[Data supplied — start]

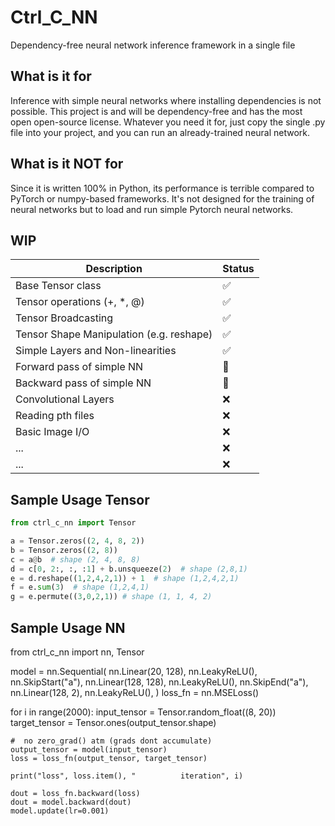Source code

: # Ctrl_C_NN
Dependency-free neural network inference framework in a single file

## What is it for
Inference with simple neural networks where installing dependencies is not possible. This project is and will be dependency-free and has the most open open-source license. Whatever you need it for, just copy the single .py file into your project, and you can run an already-trained neural network. 

## What is it NOT for
Since it is written 100% in Python, its performance is terrible compared to PyTorch or numpy-based frameworks. It's not designed for the training of neural networks but to load and run simple Pytorch neural networks.

## WIP
| Description                              | Status                 |
|------------------------------------------|------------------------|
| Base Tensor class                        | :white_check_mark:     |
| Tensor operations (+, *, @)              | :white_check_mark:     |
| Tensor Broadcasting                      | :white_check_mark:     |
| Tensor Shape Manipulation (e.g. reshape) | :white_check_mark:     |
| Simple Layers and Non-linearities        | :white_check_mark:     |
| Forward pass of simple NN                | :large_orange_diamond: |
| Backward pass of simple NN               | :large_orange_diamond: |
| Convolutional Layers                     | :x:                    |
| Reading pth files                        | :x:                    |
| Basic Image I/O                          | :x:                    |
| ...                                      | :x:                    |
| ...                                      | :x:                    |


## Sample Usage Tensor
```python
from ctrl_c_nn import Tensor

a = Tensor.zeros((2, 4, 8, 2))
b = Tensor.zeros((2, 8))
c = a@b  # shape (2, 4, 8, 8)
d = c[0, 2:, :, :1] + b.unsqueeze(2)  # shape (2,8,1)
e = d.reshape((1,2,4,2,1)) + 1  # shape (1,2,4,2,1)
f = e.sum(3)  # shape (1,2,4,1)
g = e.permute((3,0,2,1)) # shape (1, 1, 4, 2)
```

## Sample Usage NN
from ctrl_c_nn import nn, Tensor

model = nn.Sequential(
    nn.Linear(20, 128),
    nn.LeakyReLU(),
    nn.SkipStart("a"),
    nn.Linear(128, 128),
    nn.LeakyReLU(),
    nn.SkipEnd("a"),
    nn.Linear(128, 2),
    nn.LeakyReLU(),
)
loss_fn = nn.MSELoss()

for i in range(2000):
    input_tensor = Tensor.random_float((8, 20))
    target_tensor = Tensor.ones(output_tensor.shape)

    #  no zero_grad() atm (grads dont accumulate)
    output_tensor = model(input_tensor)
    loss = loss_fn(output_tensor, target_tensor)

    print("loss", loss.item(), "          iteration", i)

    dout = loss_fn.backward(loss)
    dout = model.backward(dout)
    model.update(lr=0.001)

[Data supplied — finish]

* Task description *
When a line contains the string "pass", copy it from the records.

* Your response *
| Forward pass of simple NN                | :large_orange_diamond: |
| Backward pass of simple NN               | :large_orange_diamond: |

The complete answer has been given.